Harley is a 20 year old,a part of the street community, who was pushed under a bus by a drunk man "well dressed" bystanders say, "not from the streets"

and he got out tonight.

Unsuprisngly, I have a tendency to attract maniacs, and as such have come to appreciate thier company. One of my kind walked up to me tonight and spun me the dangerous streets. These situations go as they go, and the large methaphysical side of myself opens up, and assumes that this is a godlike intervention.

"go home quickly" she says, all scarves and magic, "the streets are not safe. These young girls (gesturing to the sex-trade workers and addicts on the nearby corner) are all bait for the Pickton Pig farms ---

which are alive and well in the victoria police department"

More than one way to skin a cat as the saying goes, and when you're dealing with an explosive homeless population, there are a multitude of ways.

A twenty year old had her skull crushed by a bus. If the rumours circulating are true, and the men that pushed her to her death are released and not charged, it will be another link in a long chain of evidence to prove that the city of victoria and it's police department view our brothers and sisters without homes as disposable, and un-deserving of the same judicial rights that housed citizens possess.

"Since he is of no use anymore, there is no gain if he lives, and no loss if he dies"- PolPot

Tuesday, February 10, 2009

the price we pay to live near the mountains.


In the tangle of streets that make up the Tenderloin district of San Francisco, a familiar scene unfolds. Carts full of belongings, the odd police car, dealers and workers, and people panhandling with a mismatch of sayings etched into cardboard signs. One man in particular, alternates smoking a cigarette for playing on a rusty trumpet. He looks up at me as I pass, and in his eyes I see a flash of jazz, of the thousands of stories this man, just like everybody on this strip has to tell. His sign, like the others, cardboard and black marker, with three or four old sayings crossed out. A new one, the ink still drying in the sun, screams from the center of the sign: “I used to be you.” My eyes do a double take and I nearly hear his raspy his voice say the words aloud. “Quite a sign there man,” I say, offering him a fresh cigarette and lighting one myself. “ Sure gets you in the guts eh?”
He laughs, leans back against the wall behind him, smiles a toothless grin and replies:

“Hell, you ain’t gunna wake ‘em up with the same thing that put ‘em to sleep”

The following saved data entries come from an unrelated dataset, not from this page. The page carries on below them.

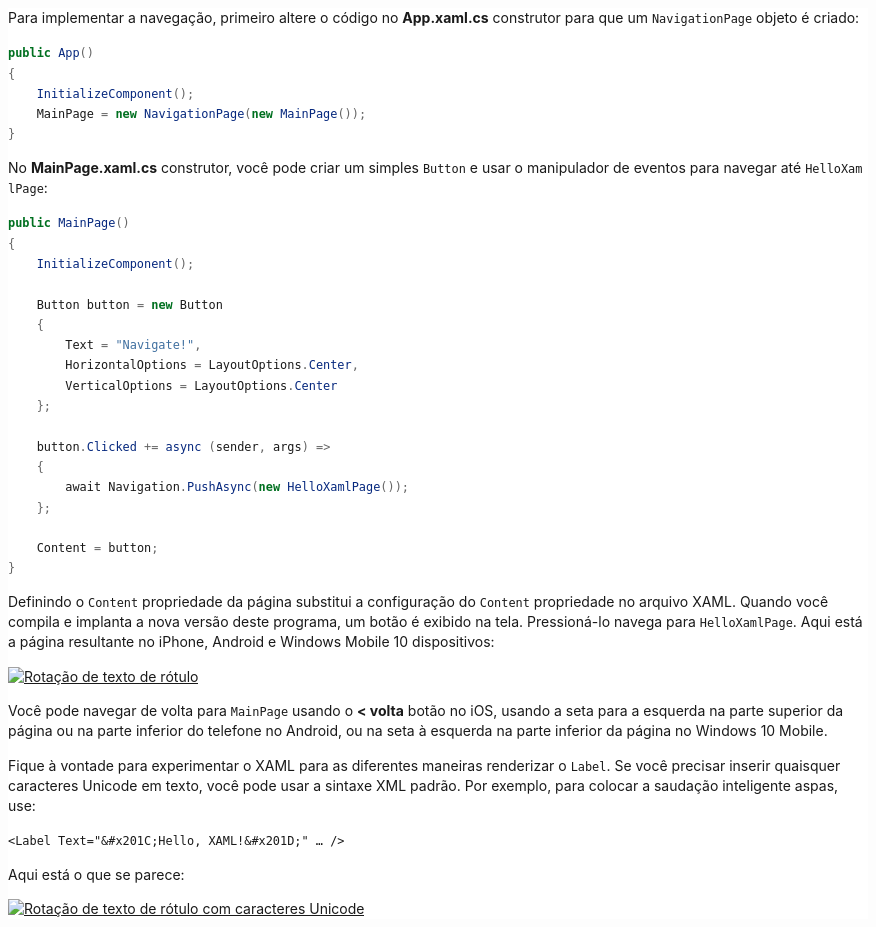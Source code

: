 Para implementar a navegação, primeiro altere o código no **App.xaml.cs** construtor para que um `NavigationPage` objeto é criado:

```csharp
public App()
{
    InitializeComponent();
    MainPage = new NavigationPage(new MainPage());
}
```

No **MainPage.xaml.cs** construtor, você pode criar um simples `Button` e usar o manipulador de eventos para navegar até `HelloXamlPage`:

```csharp
public MainPage()
{
    InitializeComponent();

    Button button = new Button
    {
        Text = "Navigate!",
        HorizontalOptions = LayoutOptions.Center,
        VerticalOptions = LayoutOptions.Center
    };

    button.Clicked += async (sender, args) =>
    {
        await Navigation.PushAsync(new HelloXamlPage());
    };

    Content = button;
}
```

Definindo o `Content` propriedade da página substitui a configuração do `Content` propriedade no arquivo XAML. Quando você compila e implanta a nova versão deste programa, um botão é exibido na tela. Pressioná-lo navega para `HelloXamlPage`. Aqui está a página resultante no iPhone, Android e Windows Mobile 10 dispositivos:

[![](get-started-with-xaml-images/helloxaml1.png "Rotação de texto de rótulo")](get-started-with-xaml-images/helloxaml1-large.png#lightbox "rotação de texto de rótulo")

Você pode navegar de volta para `MainPage` usando o **< volta** botão no iOS, usando a seta para a esquerda na parte superior da página ou na parte inferior do telefone no Android, ou na seta à esquerda na parte inferior da página no Windows 10 Mobile.

Fique à vontade para experimentar o XAML para as diferentes maneiras renderizar o `Label`. Se você precisar inserir quaisquer caracteres Unicode em texto, você pode usar a sintaxe XML padrão. Por exemplo, para colocar a saudação inteligente aspas, use:

 `<Label Text="&#x201C;Hello, XAML!&#x201D;" … />`

Aqui está o que se parece:

[![](get-started-with-xaml-images/helloxaml2.png "Rotação de texto de rótulo com caracteres Unicode")](get-started-with-xaml-images/helloxaml2-large.png#lightbox "rotação de texto de rótulo com caracteres Unicode")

Understandably people are getting cynical. It makes sense that people have a healthy sense of skepticism. When that which is supposed to be the “driving force” behind solving Victoria’s issue with homelessness, The Coalition To End Homelessness, is orchestrated, funded and organized by the very system that is routinely interrupting alternative, feasible solutions, we’re not waking anybody up.

We know the statistics. We know the conditions of the crowded shelters, the bylaws and the bylaw amendments. We also know that there is something amiss.

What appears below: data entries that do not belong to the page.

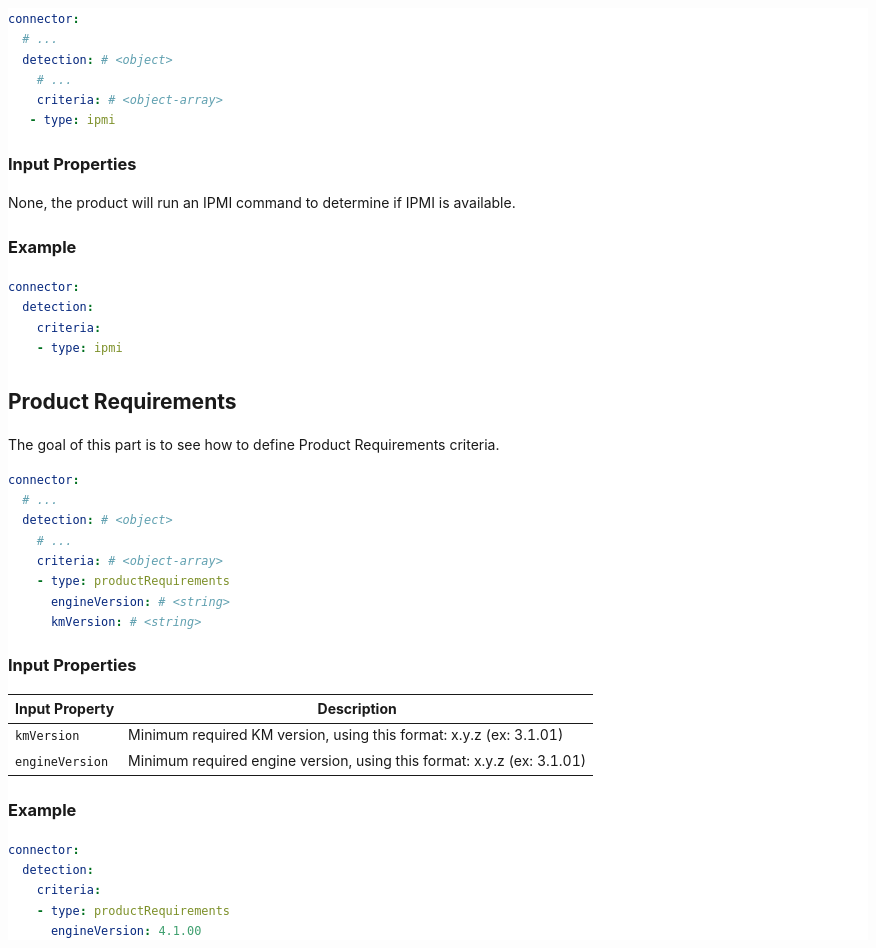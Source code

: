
 ```yaml
connector:
  # ...
  detection: # <object>
    # ...
    criteria: # <object-array>
   - type: ipmi
```

### <a id="ipmi-input-properties" />Input Properties

None, the product will run an IPMI command to determine if IPMI is available.

### <a id="ipmi-example" />Example
```yaml
connector:
  detection:
    criteria:
    - type: ipmi
```

## Product Requirements

The goal of this part is to see how to define Product Requirements criteria.

```yaml
connector:
  # ...
  detection: # <object>
    # ...
    criteria: # <object-array>
    - type: productRequirements
      engineVersion: # <string>
      kmVersion: # <string>
```

### <a id="product-requirements-input-properties" />Input Properties

| Input Property | Description |
| -------------- | ----------- |
| `kmVersion` | Minimum required KM version, using this format: x.y.z (ex: 3.1.01) |
| `engineVersion` | Minimum required engine version, using this format: x.y.z (ex: 3.1.01) |

### <a id="product-requirements-example" />Example
```yaml
connector:
  detection:
    criteria:
    - type: productRequirements
      engineVersion: 4.1.00
```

In a city with a Council that claims to have homelessness and affordable housing as it’s number one priorities, a city that claims to be committed to a Housing First strategy, one trusting in therr City, in their ‘representatives’ would imagine progression, communication and solutions.

Instead, we are served red tape, and political jargon.


When “Housing First” means only after; Olympics, flower boxes, light displays, fountains, clean up crews and more police, we are a society asleep.

When “Ending Homelessness” means the criminalization of poverty, violating peoples right for basic survival, and furthering the stigma toward those who are homeless, we are a society asleep.


The City of Victoria has been hitting the snooze button for far too long. It’s time we, together in all the aspects of our diverse city, join together and wake up.

Monday, February 2, 2009

school and the service industry

I used to believe that the service industry was the sole killer of young, supple youth. Late hours, a prevailing drinking culture, the only relief from the hectic busy floor is a cigarette sucked back behind the dumpster, or a shot of whiskey, at the opportune moment when the management has turned their backs.

I have since learned that the ivory tower is just as toxic.

I've sat down for 10 hours today and I'm not even done yet! I've started drinking 6 cups of coffee a day, my hands are continuously attached to a humming machine which I cannot understand, and the whirr of the flourescent lights above my head is slowly boring holes into my brain. I am running on redbull and will power, with occasional breaks for nicotine.

TELL ME HOW THIS IS ENRICHING MY FUTURE

maybe all the knowledge is settling like sediment in my hips.